I have questions about differential geometry calculations. If there is any misunderstanding of mine in the contents below, please let me know and help me to fix it.
Let's consider a 3-dimensional spacetime $\mathcal{M} = \mathbb{R} \times \Sigma^2$ ($\mathbb{R}$ for time) and three 1-forms $e^a$ ($a = 1, 2$) and $\omega$. Here, we assume $\omega_0 = 0$, where, for a given chart, $\omega = \omega_\mu dx^\mu$. (For those who are familiar with these, the 1-forms are known as the coframe fields and spin connection.)
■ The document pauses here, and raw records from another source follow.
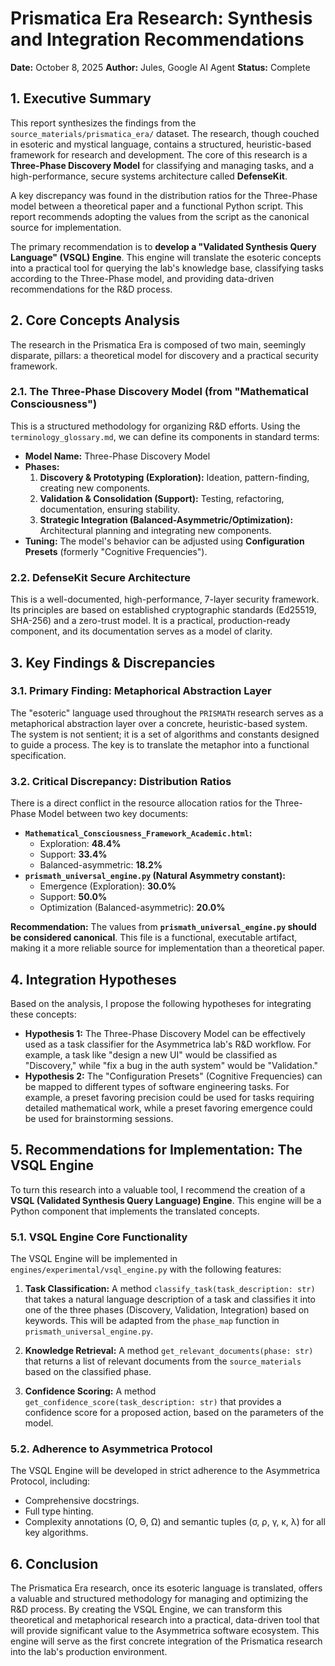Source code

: # Prismatica Era Research: Synthesis and Integration Recommendations

**Date:** October 8, 2025
**Author:** Jules, Google AI Agent
**Status:** Complete

## 1. Executive Summary

This report synthesizes the findings from the `source_materials/prismatica_era/` dataset. The research, though couched in esoteric and mystical language, contains a structured, heuristic-based framework for research and development. The core of this research is a **Three-Phase Discovery Model** for classifying and managing tasks, and a high-performance, secure systems architecture called **DefenseKit**.

A key discrepancy was found in the distribution ratios for the Three-Phase model between a theoretical paper and a functional Python script. This report recommends adopting the values from the script as the canonical source for implementation.

The primary recommendation is to **develop a "Validated Synthesis Query Language" (VSQL) Engine**. This engine will translate the esoteric concepts into a practical tool for querying the lab's knowledge base, classifying tasks according to the Three-Phase model, and providing data-driven recommendations for the R&D process.

## 2. Core Concepts Analysis

The research in the Prismatica Era is composed of two main, seemingly disparate, pillars: a theoretical model for discovery and a practical security framework.

### 2.1. The Three-Phase Discovery Model (from "Mathematical Consciousness")

This is a structured methodology for organizing R&D efforts. Using the `terminology_glossary.md`, we can define its components in standard terms:

*   **Model Name:** Three-Phase Discovery Model
*   **Phases:**
    1.  **Discovery & Prototyping (Exploration):** Ideation, pattern-finding, creating new components.
    2.  **Validation & Consolidation (Support):** Testing, refactoring, documentation, ensuring stability.
    3.  **Strategic Integration (Balanced-Asymmetric/Optimization):** Architectural planning and integrating new components.
*   **Tuning:** The model's behavior can be adjusted using **Configuration Presets** (formerly "Cognitive Frequencies").

### 2.2. DefenseKit Secure Architecture

This is a well-documented, high-performance, 7-layer security framework. Its principles are based on established cryptographic standards (Ed25519, SHA-256) and a zero-trust model. It is a practical, production-ready component, and its documentation serves as a model of clarity.

## 3. Key Findings & Discrepancies

### 3.1. Primary Finding: Metaphorical Abstraction Layer

The "esoteric" language used throughout the `PRISMATH` research serves as a metaphorical abstraction layer over a concrete, heuristic-based system. The system is not sentient; it is a set of algorithms and constants designed to guide a process. The key is to translate the metaphor into a functional specification.

### 3.2. Critical Discrepancy: Distribution Ratios

There is a direct conflict in the resource allocation ratios for the Three-Phase Model between two key documents:

*   **`Mathematical_Consciousness_Framework_Academic.html`:**
    *   Exploration: **48.4%**
    *   Support: **33.4%**
    *   Balanced-asymmetric: **18.2%**
*   **`prismath_universal_engine.py` (Natural Asymmetry constant):**
    *   Emergence (Exploration): **30.0%**
    *   Support: **50.0%**
    *   Optimization (Balanced-asymmetric): **20.0%**

**Recommendation:** The values from **`prismath_universal_engine.py` should be considered canonical**. This file is a functional, executable artifact, making it a more reliable source for implementation than a theoretical paper.

## 4. Integration Hypotheses

Based on the analysis, I propose the following hypotheses for integrating these concepts:

*   **Hypothesis 1:** The Three-Phase Discovery Model can be effectively used as a task classifier for the Asymmetrica lab's R&D workflow. For example, a task like "design a new UI" would be classified as "Discovery," while "fix a bug in the auth system" would be "Validation."
*   **Hypothesis 2:** The "Configuration Presets" (Cognitive Frequencies) can be mapped to different types of software engineering tasks. For example, a preset favoring precision could be used for tasks requiring detailed mathematical work, while a preset favoring emergence could be used for brainstorming sessions.

## 5. Recommendations for Implementation: The VSQL Engine

To turn this research into a valuable tool, I recommend the creation of a **VSQL (Validated Synthesis Query Language) Engine**. This engine will be a Python component that implements the translated concepts.

### 5.1. VSQL Engine Core Functionality

The VSQL Engine will be implemented in `engines/experimental/vsql_engine.py` with the following features:

1.  **Task Classification:** A method `classify_task(task_description: str)` that takes a natural language description of a task and classifies it into one of the three phases (Discovery, Validation, Integration) based on keywords. This will be adapted from the `phase_map` function in `prismath_universal_engine.py`.

2.  **Knowledge Retrieval:** A method `get_relevant_documents(phase: str)` that returns a list of relevant documents from the `source_materials` based on the classified phase.

3.  **Confidence Scoring:** A method `get_confidence_score(task_description: str)` that provides a confidence score for a proposed action, based on the parameters of the model.

### 5.2. Adherence to Asymmetrica Protocol

The VSQL Engine will be developed in strict adherence to the Asymmetrica Protocol, including:
*   Comprehensive docstrings.
*   Full type hinting.
*   Complexity annotations (O, Θ, Ω) and semantic tuples (σ, ρ, γ, κ, λ) for all key algorithms.

## 6. Conclusion

The Prismatica Era research, once its esoteric language is translated, offers a valuable and structured methodology for managing and optimizing the R&D process. By creating the VSQL Engine, we can transform this theoretical and metaphorical research into a practical, data-driven tool that will provide significant value to the Asymmetrica software ecosystem. This engine will serve as the first concrete integration of the Prismatica research into the lab's production environment.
From them, we introduce 2-forms as
$$T^a \equiv de^a + \Omega^a_{\ b} \wedge e^b.$$
where $\Omega^a_{\ b}$ is the full spin connection. Here, we assume $\Omega^1_{\ 2} = -\Omega^2_{\ 1} = \omega$ and vanishes otherwise. This assumption leaves
$$T^1 = (\partial_\mu e_\nu^{\ 1} + \omega_\mu e_\nu^{\ 2}) dx^\mu \wedge dx^\nu$$
$$T^2 = (\partial_\mu e_\nu^{\ 2} - \omega_\mu e_\nu^{\ 1}) dx^\mu \wedge dx^\nu$$
Now, we integrate those 2-forms over $D \subset \Sigma^2$:
$$\int_D T^1 = \int_D de^1 + \int_D \omega \wedge e^2 = \int_{\partial D} e^1 + \int_D \omega \wedge e^2$$
$$\int_D T^2 = \int_D de^2 - \int_D \omega \wedge e^1 = \int_{\partial D} e^2 - \int_D \omega \wedge e^1$$
What I want to do here is to promote those 1-forms to "gauge fields" just like the electromagnetic 1-form gauge field $A = A_\mu dx^\mu$. To do so, I defined a gauge transformations:
$$e_\mu^{\ a} \rightarrow e_\mu^{\ a} + \partial_\mu \epsilon^a$$
$$\omega_\mu \rightarrow \omega_\mu + \partial_\mu h$$
I expected that the 2-forms I introduced above should be gauge invariant, but they weren't. In particular, the $\omega \wedge e^a$ terms are not invariant:
$$\omega \wedge e^a \rightarrow [\omega_\mu e_\nu^{\ a} + e_\nu^{\ a} \partial_\mu h + \omega_\mu \partial_\nu \epsilon^a + (\partial_\mu h) (\partial_\nu \epsilon^a)] dx^\mu \wedge dx^\nu$$
After observing this, my questions are twofold:
Did I define the gauge transformations in a right way?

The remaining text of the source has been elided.